Parliament has revived an attempt to lower the interest charged on Higher Education Loans Board (Helb) loans to three percent from the current four percent, nearly a year after State House rejected a similar Bill due to a clause that sought to exempt beneficiaries from repaying their dues until they secure jobs.
The Helb (Amendment) Bill, 2023 marks renewed efforts by lawmakers to push for the lower interest charge, which they argue will cushion jobless graduates who have grappled with high loan servicing obligations and punitive penalties for defaults.
When rejecting last year’s Bill, Retired President Uhuru Kenyatta told Parliament that the changes would hit the Helb funding pool and lead to a reduction in the number of beneficiaries.
MPs are, however, seeking to push through the new Bill on similar terms as the old one, including the clause on shielding beneficiaries from repayments until they secure employment.
“It sets the percentage of interest that may be charged on the loan advanced at three per cent,” Machakos County Women’s Representative Joyce Kamene, the sponsor of the Bill, said in the memorandum accompanying the proposal.
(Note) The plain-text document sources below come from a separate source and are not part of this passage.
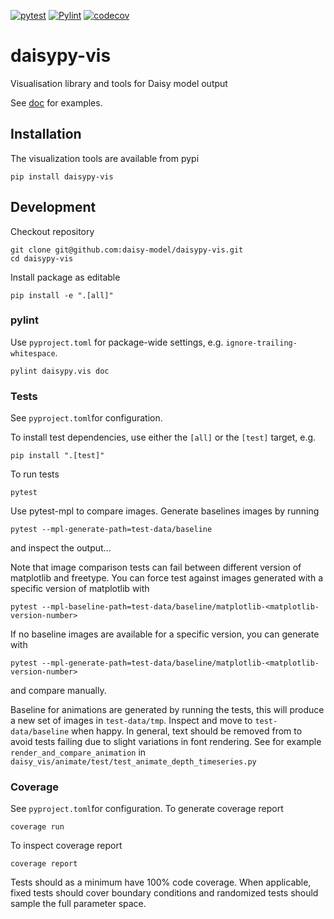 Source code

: [![pytest](https://github.com/daisy-model/daisypy-vis/actions/workflows/pytest.yml/badge.svg)](https://github.com/daisy-model/daisypy-vis/actions/workflows/pytest.yml)
[![Pylint](https://github.com/daisy-model/daisypy-vis/actions/workflows/pylint.yml/badge.svg)](https://github.com/daisy-model/daisypy-vis/actions/workflows/pylint.yml)
[![codecov](https://codecov.io/gh/daisy-model/daisypy-vis/graph/badge.svg?token=F8625GT0A8)](https://codecov.io/gh/daisy-model/daisypy-vis)

# daisypy-vis
Visualisation library and tools for Daisy model output

See [doc](https://github.com/daisy-model/daisy-vis/tree/main/doc) for examples.

## Installation
The visualization tools are available from pypi

    pip install daisypy-vis

## Development
Checkout repository

    git clone git@github.com:daisy-model/daisypy-vis.git
    cd daisypy-vis

Install package as editable

    pip install -e ".[all]"

### pylint
Use `pyproject.toml` for package-wide settings, e.g. `ignore-trailing-whitespace`.

	pylint daisypy.vis doc


### Tests
See `pyproject.toml`for configuration.

To install test dependencies, use either the `[all]` or the `[test]` target, e.g.

    pip install ".[test]"

To run tests

    pytest


Use pytest-mpl to compare images. Generate baselines images by running

    pytest --mpl-generate-path=test-data/baseline

and inspect the output...

Note that image comparison tests can fail between different version of matplotlib and freetype. You can force test against images generated with a specific version of matplotlib with

    pytest --mpl-baseline-path=test-data/baseline/matplotlib-<matplotlib-version-number>
    
If no baseline images are available for a specific version, you can generate with

    pytest --mpl-generate-path=test-data/baseline/matplotlib-<matplotlib-version-number>
    
and compare manually.


Baseline for animations are generated by running the tests, this will produce a new set of images in `test-data/tmp`. Inspect and move to `test-data/baseline` when happy. In general, text should be removed from to avoid tests failing due to slight variations in font rendering. See for example `render_and_compare_animation` in `daisy_vis/animate/test/test_animate_depth_timeseries.py`


### Coverage
See `pyproject.toml`for configuration. To generate coverage report

    coverage run
    
To inspect coverage report

    coverage report

Tests should as a minimum have 100% code coverage. When applicable, fixed tests should cover boundary conditions and randomized tests should sample the full parameter space.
“The aim of these proposals is to reduce the financial burden on recent graduates who are expected to pay large sums of money to Helb even before securing employment or becoming financially stable.”
Helb chief executive Charles Ringera had unsuccessfully petitioned the previous Parliament to drop the earlier Bill, saying the board would lose about Sh693 million every year if the interest was reduced by one percentage point.
This would translate to Sh3.4 billion in five years, hurting the agency’s cash flow amid low repayment from beneficiaries and low budgetary allocations against a jump in student applications.
Loan defaulters owed Helb Sh8.45 billion by end of February, up from Sh6.7 billion in June 2020, weakening its ability to support students, a majority of whom are from poor households.
Helb disclosed that it has a funding gap of Sh5.7 billion to finance some 140,000 university and technical vocational college students in the financial year ending June.
Besides lowering the interest rate, the Bill also seeks to have beneficiaries start servicing the loans once they secure employment.
Currently, beneficiaries are required to start servicing their loans within a year of completing their studies.
Those who fail to make the monthly payments are fined Sh5,000 for every defaulting month besides being negatively listed with the Credit Reference Bureaus.